What are the most common pizza styles?
Updated: Dec 31, 2020
Choosing a pizza style can be tricky. With so many options to choose from, it can be tempting to try them all! Let’s take a look at the most common pizza styles and what makes each one unique.
Neapolitan. Neapolitan crust pays homage to pizza’s origins: Italy. The perfect thickness of the crust and the heavenly airiness of each bite takes you straight to a little pizzeria in Roma. This pizza style is cooked in an oven heated to between 700F-730F degrees for two to two and a half minutes. Traditionally, Neapolitan pizzas only had three toppings, all of which came from Italy. These days, you can put nearly anything on them, but the traditional Margherita toppings (San Marzano tomatoes, mozzarella cheese, fresh basil) are most popular.
Chicago. Also known as “Deep Dish,” this dough uses less than 58% hydration making it dryer and more biscuit-like than the other styles. It is rolled out very thin and placed in a pan. All of the topping ingredients (such as meat and vegetables) are placed inside.

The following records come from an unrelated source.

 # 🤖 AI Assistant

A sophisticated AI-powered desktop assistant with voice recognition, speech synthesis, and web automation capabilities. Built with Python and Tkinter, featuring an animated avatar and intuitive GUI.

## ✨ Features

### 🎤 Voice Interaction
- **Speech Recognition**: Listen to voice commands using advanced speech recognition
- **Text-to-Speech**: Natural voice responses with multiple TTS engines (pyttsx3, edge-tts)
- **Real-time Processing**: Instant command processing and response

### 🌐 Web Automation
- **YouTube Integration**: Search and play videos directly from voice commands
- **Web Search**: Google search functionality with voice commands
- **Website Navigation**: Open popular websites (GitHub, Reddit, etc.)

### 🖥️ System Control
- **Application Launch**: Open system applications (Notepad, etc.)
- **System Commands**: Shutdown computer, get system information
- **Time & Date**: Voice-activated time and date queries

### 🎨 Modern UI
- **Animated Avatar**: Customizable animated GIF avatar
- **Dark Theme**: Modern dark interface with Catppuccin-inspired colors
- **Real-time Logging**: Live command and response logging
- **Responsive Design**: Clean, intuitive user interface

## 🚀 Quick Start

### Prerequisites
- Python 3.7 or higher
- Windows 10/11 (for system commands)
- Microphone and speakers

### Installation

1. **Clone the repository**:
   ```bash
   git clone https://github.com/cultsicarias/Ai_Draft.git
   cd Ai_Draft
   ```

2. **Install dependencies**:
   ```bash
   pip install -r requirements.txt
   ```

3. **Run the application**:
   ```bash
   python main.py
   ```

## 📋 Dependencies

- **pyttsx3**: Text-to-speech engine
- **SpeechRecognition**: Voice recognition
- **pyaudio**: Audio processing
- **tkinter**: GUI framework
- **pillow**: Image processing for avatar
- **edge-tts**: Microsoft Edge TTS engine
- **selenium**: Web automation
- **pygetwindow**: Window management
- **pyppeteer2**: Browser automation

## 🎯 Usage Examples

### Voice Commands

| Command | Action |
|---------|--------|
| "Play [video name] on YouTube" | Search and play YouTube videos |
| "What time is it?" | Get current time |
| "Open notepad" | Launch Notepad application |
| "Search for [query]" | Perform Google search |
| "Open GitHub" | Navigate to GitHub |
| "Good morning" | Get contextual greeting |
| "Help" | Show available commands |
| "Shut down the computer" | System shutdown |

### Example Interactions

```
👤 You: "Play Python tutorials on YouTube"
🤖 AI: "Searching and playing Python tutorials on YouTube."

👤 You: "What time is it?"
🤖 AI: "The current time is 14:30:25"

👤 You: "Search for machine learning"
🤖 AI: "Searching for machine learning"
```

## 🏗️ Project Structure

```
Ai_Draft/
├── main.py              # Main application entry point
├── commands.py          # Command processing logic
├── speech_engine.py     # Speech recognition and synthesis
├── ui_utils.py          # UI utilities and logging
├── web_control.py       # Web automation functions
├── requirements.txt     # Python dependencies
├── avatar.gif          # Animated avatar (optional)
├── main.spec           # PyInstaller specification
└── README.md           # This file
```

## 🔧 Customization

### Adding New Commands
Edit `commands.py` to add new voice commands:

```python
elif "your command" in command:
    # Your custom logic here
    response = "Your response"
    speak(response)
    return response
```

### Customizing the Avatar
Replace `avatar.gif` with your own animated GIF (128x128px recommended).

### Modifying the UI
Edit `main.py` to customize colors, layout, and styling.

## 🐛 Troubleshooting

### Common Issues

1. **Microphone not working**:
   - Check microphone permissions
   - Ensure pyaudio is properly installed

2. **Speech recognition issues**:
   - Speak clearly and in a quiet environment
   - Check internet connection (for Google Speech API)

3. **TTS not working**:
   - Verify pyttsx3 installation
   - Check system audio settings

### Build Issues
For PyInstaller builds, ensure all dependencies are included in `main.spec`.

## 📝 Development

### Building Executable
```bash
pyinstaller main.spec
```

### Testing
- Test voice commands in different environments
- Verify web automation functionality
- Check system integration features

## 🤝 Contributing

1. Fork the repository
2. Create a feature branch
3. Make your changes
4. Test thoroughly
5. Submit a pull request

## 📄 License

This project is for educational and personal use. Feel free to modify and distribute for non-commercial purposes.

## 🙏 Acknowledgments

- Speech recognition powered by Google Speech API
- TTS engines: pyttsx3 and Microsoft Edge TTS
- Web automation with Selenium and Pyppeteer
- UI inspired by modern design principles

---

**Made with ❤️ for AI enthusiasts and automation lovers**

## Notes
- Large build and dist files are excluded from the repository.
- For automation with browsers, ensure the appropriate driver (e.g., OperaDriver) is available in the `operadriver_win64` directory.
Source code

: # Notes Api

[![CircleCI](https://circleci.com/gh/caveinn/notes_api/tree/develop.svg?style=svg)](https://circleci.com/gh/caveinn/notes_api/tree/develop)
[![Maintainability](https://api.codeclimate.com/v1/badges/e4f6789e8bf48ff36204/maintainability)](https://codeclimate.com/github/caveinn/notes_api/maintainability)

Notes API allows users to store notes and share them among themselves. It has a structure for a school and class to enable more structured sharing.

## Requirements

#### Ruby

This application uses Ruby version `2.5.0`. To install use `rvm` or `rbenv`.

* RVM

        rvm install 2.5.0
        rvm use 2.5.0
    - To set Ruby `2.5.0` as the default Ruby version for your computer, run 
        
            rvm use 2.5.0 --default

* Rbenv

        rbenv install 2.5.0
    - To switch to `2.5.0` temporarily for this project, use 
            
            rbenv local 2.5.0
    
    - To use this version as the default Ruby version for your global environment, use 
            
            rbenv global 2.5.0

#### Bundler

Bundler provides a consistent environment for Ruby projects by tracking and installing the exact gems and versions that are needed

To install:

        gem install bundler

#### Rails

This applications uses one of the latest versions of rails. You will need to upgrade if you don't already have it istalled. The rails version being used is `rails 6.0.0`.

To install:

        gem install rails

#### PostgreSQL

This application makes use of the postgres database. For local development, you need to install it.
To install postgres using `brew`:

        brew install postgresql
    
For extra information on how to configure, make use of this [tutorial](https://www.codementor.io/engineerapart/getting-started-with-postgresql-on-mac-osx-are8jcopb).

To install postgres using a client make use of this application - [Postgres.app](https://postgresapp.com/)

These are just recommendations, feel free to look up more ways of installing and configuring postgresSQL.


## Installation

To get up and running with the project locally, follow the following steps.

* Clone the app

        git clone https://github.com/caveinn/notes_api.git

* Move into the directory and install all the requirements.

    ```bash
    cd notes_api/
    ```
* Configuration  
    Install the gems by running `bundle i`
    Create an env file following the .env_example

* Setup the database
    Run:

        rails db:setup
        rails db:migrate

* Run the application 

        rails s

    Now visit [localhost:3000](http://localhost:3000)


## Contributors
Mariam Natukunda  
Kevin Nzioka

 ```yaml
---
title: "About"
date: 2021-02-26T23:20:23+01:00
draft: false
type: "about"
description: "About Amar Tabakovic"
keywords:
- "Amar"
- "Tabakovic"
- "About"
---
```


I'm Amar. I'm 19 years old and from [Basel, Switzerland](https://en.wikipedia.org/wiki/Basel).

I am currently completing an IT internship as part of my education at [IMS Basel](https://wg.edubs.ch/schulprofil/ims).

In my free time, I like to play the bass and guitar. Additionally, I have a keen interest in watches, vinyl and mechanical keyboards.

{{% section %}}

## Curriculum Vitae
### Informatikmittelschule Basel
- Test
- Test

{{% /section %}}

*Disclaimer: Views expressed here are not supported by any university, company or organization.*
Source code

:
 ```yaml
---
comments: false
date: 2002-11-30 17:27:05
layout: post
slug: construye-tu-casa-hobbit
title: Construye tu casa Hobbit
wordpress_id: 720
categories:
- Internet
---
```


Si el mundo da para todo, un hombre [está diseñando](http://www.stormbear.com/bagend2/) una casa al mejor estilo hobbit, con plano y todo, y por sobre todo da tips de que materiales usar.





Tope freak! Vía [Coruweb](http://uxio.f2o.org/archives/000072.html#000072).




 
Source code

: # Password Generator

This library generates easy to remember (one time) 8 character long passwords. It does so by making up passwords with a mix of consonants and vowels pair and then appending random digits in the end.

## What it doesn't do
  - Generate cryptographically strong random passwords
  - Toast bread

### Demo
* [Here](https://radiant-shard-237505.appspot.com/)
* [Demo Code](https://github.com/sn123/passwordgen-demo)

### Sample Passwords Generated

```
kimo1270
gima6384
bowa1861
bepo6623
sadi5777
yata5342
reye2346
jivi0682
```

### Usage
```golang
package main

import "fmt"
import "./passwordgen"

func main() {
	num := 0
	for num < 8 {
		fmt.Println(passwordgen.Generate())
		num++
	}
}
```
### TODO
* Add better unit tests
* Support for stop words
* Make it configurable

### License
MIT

A layer of mozzarella is placed on top, followed by a layer of tomatoes or tomato sauce. This type of pizza is very much like a “pizza pie”, with the eater often needing a knife and fork to enjoy all the delicious layers of topping and crust.
St. Louis. A smaller, crispy crust loaded with toppings, some would argue that the St. Louis pizza style has more in common with nachos than a pizza. If you like a light crust, a personal-sized pizza, and lots of toppings, the St. Louis style pizza is the right one for you!
Detroit. This pizza style uses the same dough as the Sicilian style but is distinguished by its topping and border. When preparing the Detroit style pizza, brick cheese from Wisconsin is sprinkled along the sides of the pan between the pan and the crust to make a very crunchy, ever-so-slightly charred crust. The sauce and cheese are also applied differently, with the cheese going on first and then the sauce.
New York. Probably the most famous pizza style, this pizza style is often seen in films and TV shows with actors consuming the wide wedged slices of New York-style pizza. The crust is crispy on the outside, the inside is soft and doughy, allowing pizza lovers to easily fold the large slices in half to eat more easily. Virtually any topping in any quantity works well on these oversized slices, and it only takes a few slices to fill up even the hungriest of pizza lovers!
Roman. Although this pizza style is relatively new to Americans, it’s not any less delicious! This pizza style features a long rectangular crust that is light and fluffy, but substantial enough to hold meat and cheeses without falling apart. The unique crust texture is created with a process called cold fermentation. During this process, the dough is refrigerated for up to 72 hours to slow the yeast fermentation process. When chilled, yeast takes longer to produce carbon dioxide and gluten has more time to develop, in turn creating a more complex gluten network. This leads to more carbon dioxide can be locked in while baking, meaning the end result is a lighter, more flavorful crust.
Bar Style. We saved our favorite for last! Though the origin of this type of pizza is disputed, bar-style pizza has been a fixture in the South Shore area for decades. The pizza is always personal sized and crispy. The cooking method is also different than other types of pizza. It is usually cooked in individual pans which gives the crust a cheesy char on the outside. You can find bar pizza throughout the Northeast but you don’t have to travel too far to get the best.